If there were no suffering, would there be compassion? If we lived in a perfect world, then humans would have to be perfect for it to work. But if we were perfect, what kind of lives would we have?
We grumble at all manner of things. We have pain. We get hurt. We can’t protect our children from life’s lessons. We get betrayed and betray others. We endure stupidity for which there is no cure. And we don’t get what it is that we think we want or need. Half the time we don’t even know what that is.
We are born, get sick, suffer and die. And the older I get, the more I think that this whole cycle, everything, is meant to reflect the beautiful. I do not mean that we should idealise or romanticise suffering. That would be foolish and dangerous. Nor do I feel we must suffer in order to experience gratitude – though it sometimes helps. Rather I imagine that the paradox of bitter-sweet must be lived if we are to know fullness. We stand on the threshold of this tension. We straddle these paradoxes continuously and it is a very delicate balance to hold.
In love, in friendship, there must be a balance of freedom and togetherness. We are one. We are two. We are more. Complex. Multi-faceted. The diamond. The rock. The pebble and the mountain.

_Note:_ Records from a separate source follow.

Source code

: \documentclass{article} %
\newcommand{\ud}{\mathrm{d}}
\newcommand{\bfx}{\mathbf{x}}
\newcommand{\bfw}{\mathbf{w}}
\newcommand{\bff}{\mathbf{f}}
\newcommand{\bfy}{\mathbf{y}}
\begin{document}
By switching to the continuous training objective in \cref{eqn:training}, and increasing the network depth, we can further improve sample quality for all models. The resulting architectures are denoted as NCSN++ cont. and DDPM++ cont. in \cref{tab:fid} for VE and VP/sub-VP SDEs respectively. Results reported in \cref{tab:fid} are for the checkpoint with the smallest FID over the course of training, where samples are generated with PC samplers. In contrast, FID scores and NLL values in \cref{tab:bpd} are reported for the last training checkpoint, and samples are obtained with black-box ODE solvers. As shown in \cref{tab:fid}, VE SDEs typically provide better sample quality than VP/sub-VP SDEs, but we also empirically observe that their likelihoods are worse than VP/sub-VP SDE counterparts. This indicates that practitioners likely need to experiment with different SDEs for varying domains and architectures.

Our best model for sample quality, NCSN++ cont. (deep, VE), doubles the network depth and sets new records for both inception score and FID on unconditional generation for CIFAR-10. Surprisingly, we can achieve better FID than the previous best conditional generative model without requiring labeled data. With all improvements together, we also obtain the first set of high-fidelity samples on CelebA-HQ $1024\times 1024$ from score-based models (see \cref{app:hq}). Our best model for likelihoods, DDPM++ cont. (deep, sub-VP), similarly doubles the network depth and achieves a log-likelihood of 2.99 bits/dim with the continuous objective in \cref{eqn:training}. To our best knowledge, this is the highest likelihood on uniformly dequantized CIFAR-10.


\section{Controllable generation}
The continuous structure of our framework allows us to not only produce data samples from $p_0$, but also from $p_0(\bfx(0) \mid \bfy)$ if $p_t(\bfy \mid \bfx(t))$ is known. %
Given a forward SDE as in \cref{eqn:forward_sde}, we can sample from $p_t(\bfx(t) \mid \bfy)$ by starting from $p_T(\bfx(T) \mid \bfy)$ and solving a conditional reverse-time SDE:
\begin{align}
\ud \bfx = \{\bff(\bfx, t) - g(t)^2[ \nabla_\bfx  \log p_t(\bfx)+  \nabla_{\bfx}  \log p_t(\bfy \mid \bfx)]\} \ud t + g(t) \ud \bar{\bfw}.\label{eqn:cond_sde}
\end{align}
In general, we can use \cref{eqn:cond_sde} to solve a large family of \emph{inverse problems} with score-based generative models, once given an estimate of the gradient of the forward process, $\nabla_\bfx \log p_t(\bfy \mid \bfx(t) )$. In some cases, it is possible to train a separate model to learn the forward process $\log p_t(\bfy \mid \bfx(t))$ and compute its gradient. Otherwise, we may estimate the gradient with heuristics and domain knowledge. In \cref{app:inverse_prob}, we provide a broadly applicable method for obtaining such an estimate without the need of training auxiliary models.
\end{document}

Some of us get stuck in one thing or the other. Unknowingly. Consciously. Because that seems like a safe option. And we like safety. We need safety. We find our grounding in identifying ourselves this way or that. And who knows, sometimes those labels can be useful. They can help us to figure out who we are, what we are and what we find important. But they can also tie us in knots. We become entangled. We start to see the world through only one lens when there are infinite ways of seeing. And then we put others into boxes and can no longer imagine who they might be outside the box.
Hatred is a lack of imagination, said Graham Greene. I think he’s right.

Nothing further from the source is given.